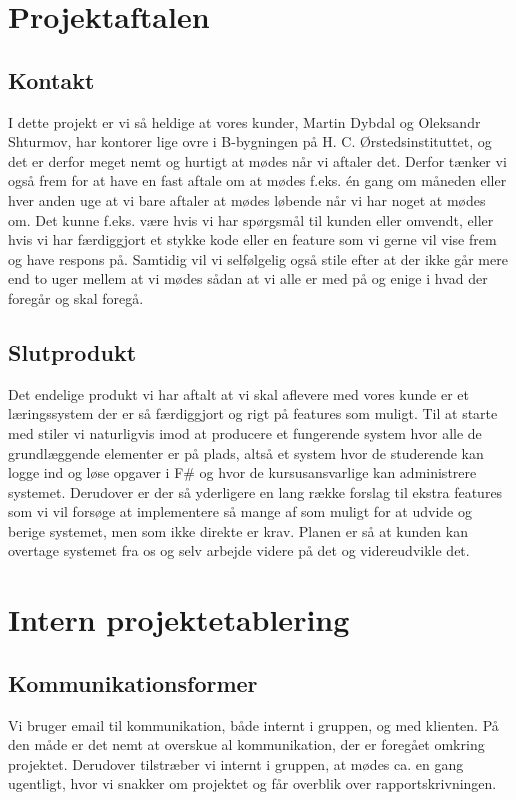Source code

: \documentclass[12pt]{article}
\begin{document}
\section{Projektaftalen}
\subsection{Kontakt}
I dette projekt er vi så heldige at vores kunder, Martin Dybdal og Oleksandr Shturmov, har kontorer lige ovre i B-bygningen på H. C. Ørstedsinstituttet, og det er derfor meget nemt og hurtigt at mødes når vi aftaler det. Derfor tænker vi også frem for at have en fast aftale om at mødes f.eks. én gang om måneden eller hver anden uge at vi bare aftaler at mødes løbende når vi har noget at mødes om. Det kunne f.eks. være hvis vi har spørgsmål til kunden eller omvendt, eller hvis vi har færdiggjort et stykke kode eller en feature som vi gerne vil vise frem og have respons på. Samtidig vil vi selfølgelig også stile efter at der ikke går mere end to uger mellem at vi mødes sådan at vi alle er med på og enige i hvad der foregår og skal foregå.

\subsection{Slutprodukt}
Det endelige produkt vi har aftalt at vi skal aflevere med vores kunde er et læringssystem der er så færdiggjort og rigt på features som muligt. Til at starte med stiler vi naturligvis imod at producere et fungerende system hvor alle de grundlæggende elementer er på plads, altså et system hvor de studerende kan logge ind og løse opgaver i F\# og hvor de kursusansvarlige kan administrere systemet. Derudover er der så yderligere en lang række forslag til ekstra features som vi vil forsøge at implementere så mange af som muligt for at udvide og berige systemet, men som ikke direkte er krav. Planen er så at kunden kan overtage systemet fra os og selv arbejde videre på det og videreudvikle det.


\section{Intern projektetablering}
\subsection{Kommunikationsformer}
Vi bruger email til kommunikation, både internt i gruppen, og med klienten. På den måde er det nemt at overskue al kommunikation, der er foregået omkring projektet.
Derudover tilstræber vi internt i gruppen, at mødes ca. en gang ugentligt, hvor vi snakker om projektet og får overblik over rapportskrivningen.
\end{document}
= = = = =
To do » Copy out every line in the records where the word "subsection" is found.

Task solution »
\subsection{Kontakt}
\subsection{Slutprodukt}
\subsection{Kommunikationsformer}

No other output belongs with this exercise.